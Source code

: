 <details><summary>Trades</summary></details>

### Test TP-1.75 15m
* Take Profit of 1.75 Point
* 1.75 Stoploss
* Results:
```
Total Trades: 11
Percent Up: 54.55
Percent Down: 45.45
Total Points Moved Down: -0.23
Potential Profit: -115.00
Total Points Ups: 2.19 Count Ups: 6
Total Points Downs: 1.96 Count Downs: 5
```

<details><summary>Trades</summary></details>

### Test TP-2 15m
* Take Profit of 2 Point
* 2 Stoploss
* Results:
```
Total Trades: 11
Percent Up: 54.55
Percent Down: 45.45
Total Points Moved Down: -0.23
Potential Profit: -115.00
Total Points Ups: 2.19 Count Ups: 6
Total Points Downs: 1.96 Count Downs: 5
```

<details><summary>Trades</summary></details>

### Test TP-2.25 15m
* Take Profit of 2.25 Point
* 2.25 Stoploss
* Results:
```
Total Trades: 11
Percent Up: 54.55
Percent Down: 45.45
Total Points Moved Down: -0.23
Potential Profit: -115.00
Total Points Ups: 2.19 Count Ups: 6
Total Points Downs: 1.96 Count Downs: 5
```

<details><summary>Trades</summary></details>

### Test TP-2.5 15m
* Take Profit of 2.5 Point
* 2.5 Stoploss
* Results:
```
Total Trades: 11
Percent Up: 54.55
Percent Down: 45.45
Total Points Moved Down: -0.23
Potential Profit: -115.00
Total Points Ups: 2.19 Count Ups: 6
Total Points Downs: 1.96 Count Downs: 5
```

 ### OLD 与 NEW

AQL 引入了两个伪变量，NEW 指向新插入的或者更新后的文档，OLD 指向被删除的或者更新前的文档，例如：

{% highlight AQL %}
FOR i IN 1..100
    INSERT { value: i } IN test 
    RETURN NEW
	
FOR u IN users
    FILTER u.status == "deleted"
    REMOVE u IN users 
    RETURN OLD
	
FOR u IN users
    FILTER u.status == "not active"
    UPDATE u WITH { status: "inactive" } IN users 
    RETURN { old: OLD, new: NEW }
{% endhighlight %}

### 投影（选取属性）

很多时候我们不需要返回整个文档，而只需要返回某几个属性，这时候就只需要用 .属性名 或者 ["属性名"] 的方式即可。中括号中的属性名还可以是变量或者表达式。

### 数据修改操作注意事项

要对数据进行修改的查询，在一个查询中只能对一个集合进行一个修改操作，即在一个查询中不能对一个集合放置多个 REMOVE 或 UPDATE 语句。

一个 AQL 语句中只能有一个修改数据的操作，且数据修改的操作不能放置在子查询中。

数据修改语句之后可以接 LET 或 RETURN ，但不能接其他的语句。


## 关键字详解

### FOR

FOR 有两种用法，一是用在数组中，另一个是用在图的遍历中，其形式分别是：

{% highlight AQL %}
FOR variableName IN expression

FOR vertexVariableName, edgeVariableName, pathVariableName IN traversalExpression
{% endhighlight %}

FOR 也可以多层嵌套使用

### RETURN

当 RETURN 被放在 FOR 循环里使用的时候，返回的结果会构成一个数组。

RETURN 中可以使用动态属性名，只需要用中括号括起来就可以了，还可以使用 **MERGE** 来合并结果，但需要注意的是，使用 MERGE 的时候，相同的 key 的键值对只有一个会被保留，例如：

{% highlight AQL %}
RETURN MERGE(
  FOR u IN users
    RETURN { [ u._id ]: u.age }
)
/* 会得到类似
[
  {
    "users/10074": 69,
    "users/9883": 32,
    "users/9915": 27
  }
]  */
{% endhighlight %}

· · · ·

EXERCISE REQUIREMENTS: Give the number of lines in the records where the word "status" occurs, and add nothing.

ANSWER TO THIS EXERCISE: 3